Leahy is not an activist by instinct. He’s not even a singer by instinct. He is a musician who performed with some of the country’s top artists. He came to write his song in early 2022 when he was told he would have to vacate his rented home as the landlord was thinking of selling up. 

This awoke him to the urgency of the crisis, forced him to look at the market and he got a complete shock at what renters were expected to fork out even in areas outside the main conurbations. So he wrote the song and one day decided he would give it a blast outside the Dáil. He’s been coming back ever since.

The crisis has also revisited him personally. Circumstances that had nothing to do with him ensured he got a reprieve on his rental home two years ago, but now he is back living under the threat of eviction again next month.

“It’s got worse, no doubt about that,” he says of his attempts to find somewhere else to live. 

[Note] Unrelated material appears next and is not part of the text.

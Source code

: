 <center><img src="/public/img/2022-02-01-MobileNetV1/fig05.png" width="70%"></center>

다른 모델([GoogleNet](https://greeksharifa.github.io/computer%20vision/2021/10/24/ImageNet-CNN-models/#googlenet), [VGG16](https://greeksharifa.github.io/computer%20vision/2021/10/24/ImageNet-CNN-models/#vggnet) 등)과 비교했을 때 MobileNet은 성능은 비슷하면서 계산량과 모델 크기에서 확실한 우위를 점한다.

The prices are crazy, even out where I am which is more or less in rural Ireland. I might get a call from a friend who is trying to help out to say something like, ‘there’s a place going there for €1,100 and not €1,300 like we thought’. 

"And you just say, that kind of money, for a small place to live in? It’s just not right.”

He doesn’t know how long he is going to continue travelling up to Dublin to bear weekly witness. He has no plans to stop, but the future is uncertain in so many ways he doesn’t want to look too far down the road.

Wherever he goes from here he has done society a service. It’s a small but significant gesture in the big scheme of things, requiring a considerable effort from one individual, who resides out there far from the centres of power, where so many are subjected to living in quiet desperation.